*Task item:*
Using the word "может" as the filter, copy each matching line from the records.

*Data listing:*
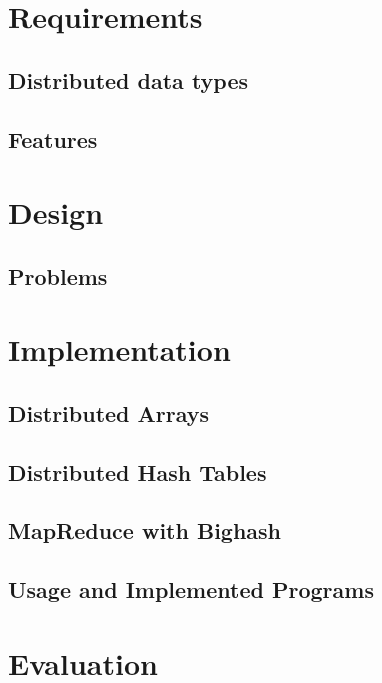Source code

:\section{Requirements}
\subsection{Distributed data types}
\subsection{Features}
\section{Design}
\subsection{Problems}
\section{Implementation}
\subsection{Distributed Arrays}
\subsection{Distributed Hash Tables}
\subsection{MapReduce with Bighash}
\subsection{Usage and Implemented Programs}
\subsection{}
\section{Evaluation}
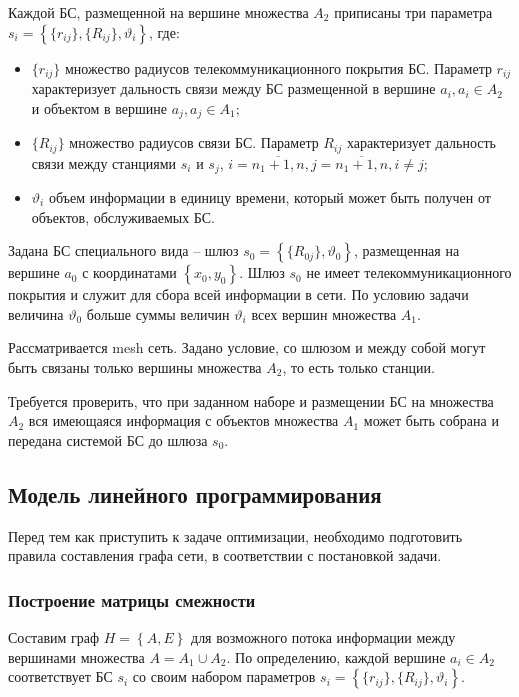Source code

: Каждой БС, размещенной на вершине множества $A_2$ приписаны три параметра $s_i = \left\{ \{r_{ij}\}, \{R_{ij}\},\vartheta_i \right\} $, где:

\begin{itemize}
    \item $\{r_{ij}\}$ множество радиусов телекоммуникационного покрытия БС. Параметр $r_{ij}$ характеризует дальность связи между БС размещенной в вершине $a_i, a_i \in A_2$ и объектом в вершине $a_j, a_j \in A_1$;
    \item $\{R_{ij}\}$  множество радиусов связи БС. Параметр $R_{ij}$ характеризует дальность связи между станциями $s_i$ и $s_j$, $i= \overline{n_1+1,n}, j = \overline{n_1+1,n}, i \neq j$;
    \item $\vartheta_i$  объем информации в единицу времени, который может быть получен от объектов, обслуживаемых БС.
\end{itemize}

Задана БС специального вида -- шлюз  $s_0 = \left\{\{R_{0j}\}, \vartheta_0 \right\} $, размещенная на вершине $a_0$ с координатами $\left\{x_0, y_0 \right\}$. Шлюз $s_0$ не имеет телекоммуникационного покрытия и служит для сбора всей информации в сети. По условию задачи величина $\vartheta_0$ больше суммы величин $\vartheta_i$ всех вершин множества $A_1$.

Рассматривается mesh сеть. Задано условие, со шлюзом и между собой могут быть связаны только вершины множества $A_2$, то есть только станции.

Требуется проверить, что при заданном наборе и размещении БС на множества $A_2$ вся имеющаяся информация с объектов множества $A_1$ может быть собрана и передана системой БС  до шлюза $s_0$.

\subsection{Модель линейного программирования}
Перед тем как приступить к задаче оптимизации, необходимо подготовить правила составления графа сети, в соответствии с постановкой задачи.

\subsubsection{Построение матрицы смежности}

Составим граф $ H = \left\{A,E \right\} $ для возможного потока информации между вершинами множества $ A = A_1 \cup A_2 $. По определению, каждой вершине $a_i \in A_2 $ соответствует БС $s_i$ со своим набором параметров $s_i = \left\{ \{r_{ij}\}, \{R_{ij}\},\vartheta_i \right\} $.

*Written response:*
    \item $\vartheta_i$  объем информации в единицу времени, который может быть получен от объектов, обслуживаемых БС.
Требуется проверить, что при заданном наборе и размещении БС на множества $A_2$ вся имеющаяся информация с объектов множества $A_1$ может быть собрана и передана системой БС  до шлюза $s_0$.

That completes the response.